By this time it was 5:45 and I realised I had probably missed the bank but I went into Kayonza anyway as the rabbit has scratched me really deeply and I wanted to check it with the doctor, who just happens to be my landlord as well. (Turns out I’m fine as my tetanus is up-to-date.) To my shock the bank was still open – UK banks take note please – so I went the market and did some general shopping as well as I had no food, and by the time I made it home after stopping at a couple of friends places on the way it was 7pm!!! So much for ‘nipping’ into Kayonza!

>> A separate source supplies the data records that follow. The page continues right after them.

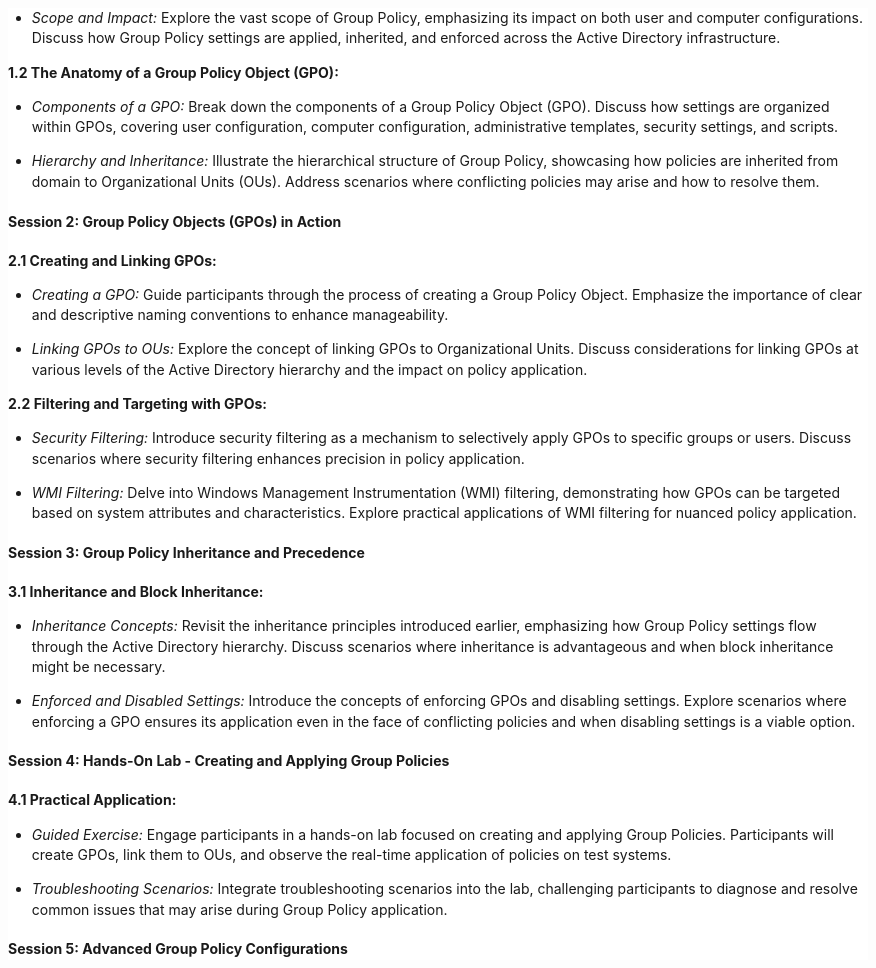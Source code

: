    - *Scope and Impact:* Explore the vast scope of Group Policy, emphasizing its impact on both user and computer configurations. Discuss how Group Policy settings are applied, inherited, and enforced across the Active Directory infrastructure.

**1.2 The Anatomy of a Group Policy Object (GPO):**
   - *Components of a GPO:* Break down the components of a Group Policy Object (GPO). Discuss how settings are organized within GPOs, covering user configuration, computer configuration, administrative templates, security settings, and scripts.

   - *Hierarchy and Inheritance:* Illustrate the hierarchical structure of Group Policy, showcasing how policies are inherited from domain to Organizational Units (OUs). Address scenarios where conflicting policies may arise and how to resolve them.

#### Session 2: Group Policy Objects (GPOs) in Action

**2.1 Creating and Linking GPOs:**
   - *Creating a GPO:* Guide participants through the process of creating a Group Policy Object. Emphasize the importance of clear and descriptive naming conventions to enhance manageability.

   - *Linking GPOs to OUs:* Explore the concept of linking GPOs to Organizational Units. Discuss considerations for linking GPOs at various levels of the Active Directory hierarchy and the impact on policy application.

**2.2 Filtering and Targeting with GPOs:**
   - *Security Filtering:* Introduce security filtering as a mechanism to selectively apply GPOs to specific groups or users. Discuss scenarios where security filtering enhances precision in policy application.

   - *WMI Filtering:* Delve into Windows Management Instrumentation (WMI) filtering, demonstrating how GPOs can be targeted based on system attributes and characteristics. Explore practical applications of WMI filtering for nuanced policy application.

#### Session 3: Group Policy Inheritance and Precedence

**3.1 Inheritance and Block Inheritance:**
   - *Inheritance Concepts:* Revisit the inheritance principles introduced earlier, emphasizing how Group Policy settings flow through the Active Directory hierarchy. Discuss scenarios where inheritance is advantageous and when block inheritance might be necessary.

   - *Enforced and Disabled Settings:* Introduce the concepts of enforcing GPOs and disabling settings. Explore scenarios where enforcing a GPO ensures its application even in the face of conflicting policies and when disabling settings is a viable option.

#### Session 4: Hands-On Lab - Creating and Applying Group Policies

**4.1 Practical Application:**
   - *Guided Exercise:* Engage participants in a hands-on lab focused on creating and applying Group Policies. Participants will create GPOs, link them to OUs, and observe the real-time application of policies on test systems.

   - *Troubleshooting Scenarios:* Integrate troubleshooting scenarios into the lab, challenging participants to diagnose and resolve common issues that may arise during Group Policy application.

#### Session 5: Advanced Group Policy Configurations
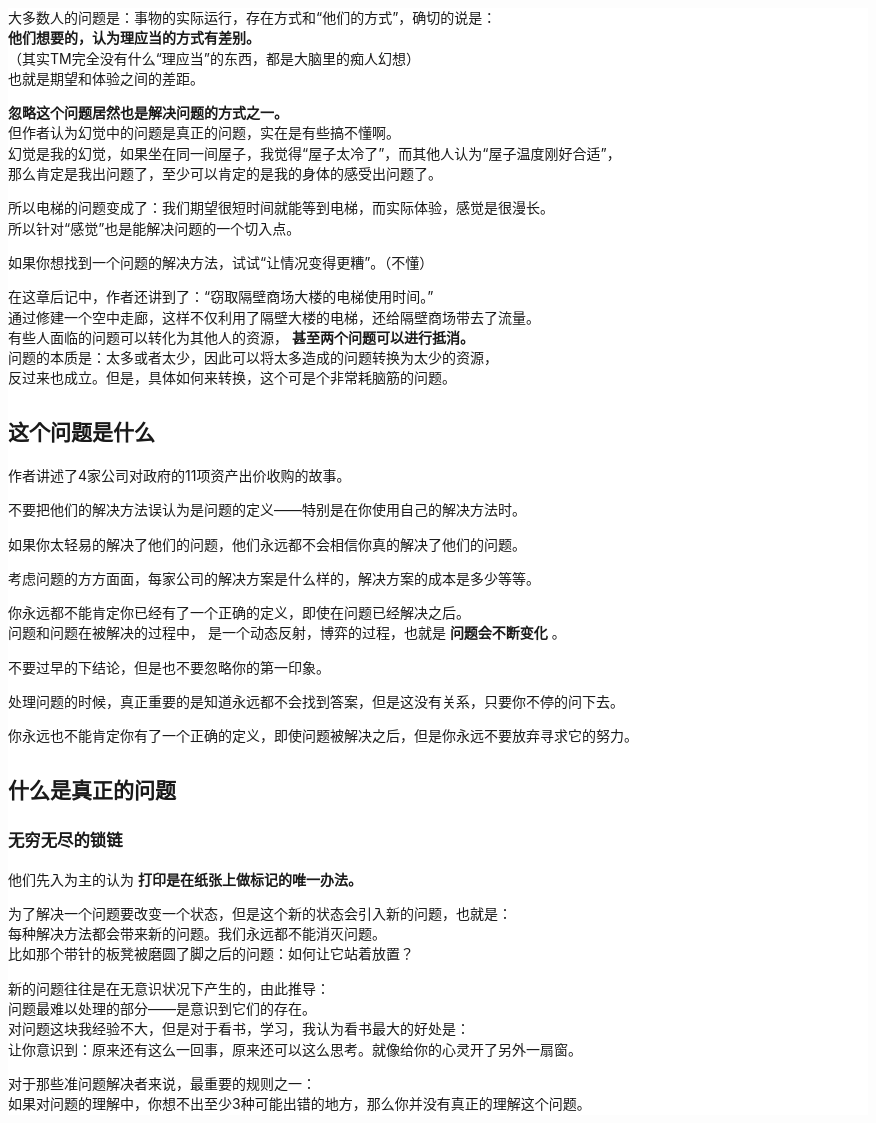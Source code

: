 大多数人的问题是：事物的实际运行，存在方式和“他们的方式”，确切的说是：  
**他们想要的，认为理应当的方式有差别。**  
（其实TM完全没有什么“理应当”的东西，都是大脑里的痴人幻想）  
也就是期望和体验之间的差距。  

**忽略这个问题居然也是解决问题的方式之一。**  
但作者认为幻觉中的问题是真正的问题，实在是有些搞不懂啊。  
幻觉是我的幻觉，如果坐在同一间屋子，我觉得“屋子太冷了”，而其他人认为“屋子温度刚好合适”，  
那么肯定是我出问题了，至少可以肯定的是我的身体的感受出问题了。  

所以电梯的问题变成了：我们期望很短时间就能等到电梯，而实际体验，感觉是很漫长。  
所以针对“感觉”也是能解决问题的一个切入点。  

如果你想找到一个问题的解决方法，试试“让情况变得更糟”。（不懂）  

在这章后记中，作者还讲到了：“窃取隔壁商场大楼的电梯使用时间。”  
通过修建一个空中走廊，这样不仅利用了隔壁大楼的电梯，还给隔壁商场带去了流量。  
有些人面临的问题可以转化为其他人的资源， **甚至两个问题可以进行抵消。**  
问题的本质是：太多或者太少，因此可以将太多造成的问题转换为太少的资源，  
反过来也成立。但是，具体如何来转换，这个可是个非常耗脑筋的问题。  

## 这个问题是什么<a id="sec-1-3" name="sec-1-3"></a>

作者讲述了4家公司对政府的11项资产出价收购的故事。  

不要把他们的解决方法误认为是问题的定义——特别是在你使用自己的解决方法时。  

如果你太轻易的解决了他们的问题，他们永远都不会相信你真的解决了他们的问题。  

考虑问题的方方面面，每家公司的解决方案是什么样的，解决方案的成本是多少等等。  

你永远都不能肯定你已经有了一个正确的定义，即使在问题已经解决之后。  
问题和问题在被解决的过程中， 是一个动态反射，博弈的过程，也就是 **问题会不断变化** 。  

不要过早的下结论，但是也不要忽略你的第一印象。  

处理问题的时候，真正重要的是知道永远都不会找到答案，但是这没有关系，只要你不停的问下去。  

你永远也不能肯定你有了一个正确的定义，即使问题被解决之后，但是你永远不要放弃寻求它的努力。  

## 什么是真正的问题<a id="sec-1-4" name="sec-1-4"></a>

### 无穷无尽的锁链<a id="sec-1-4-1" name="sec-1-4-1"></a>

他们先入为主的认为 **打印是在纸张上做标记的唯一办法。**  

为了解决一个问题要改变一个状态，但是这个新的状态会引入新的问题，也就是：  
每种解决方法都会带来新的问题。我们永远都不能消灭问题。  
比如那个带针的板凳被磨圆了脚之后的问题：如何让它站着放置？  

新的问题往往是在无意识状况下产生的，由此推导：  
问题最难以处理的部分——是意识到它们的存在。  
对问题这块我经验不大，但是对于看书，学习，我认为看书最大的好处是：  
让你意识到：原来还有这么一回事，原来还可以这么思考。就像给你的心灵开了另外一扇窗。  

对于那些准问题解决者来说，最重要的规则之一：  
如果对问题的理解中，你想不出至少3种可能出错的地方，那么你并没有真正的理解这个问题。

The my neighbour came around with the milk as promised, only a litre though thank goodness…my next problem was what to do with milk straight out of a cow? I have only ever dealt with milk straight out of a refrigerator before. Turns out you cook it - simmer it for 30 mins and then its good to go. I had been sent Cadbury’s hot choc powder so I made a huge pan of hot chocolate and gave it out to the houseboy, and my neighbour Godfrey as well as taking some back to the neighbour who had given me the milk. His 2 little girls absolutely loved it. I did drink some, and whilst it was really good it did make me ill L

So all in all a peaceful day was suddenly turned on its head and became very surreal. In the words of my field director, the wonderful Kelly-Jo, the rabbit was a very sweet but disturbing gift!

Conversations

So it seems that my current bout of insomnia is good for my blog updates!!!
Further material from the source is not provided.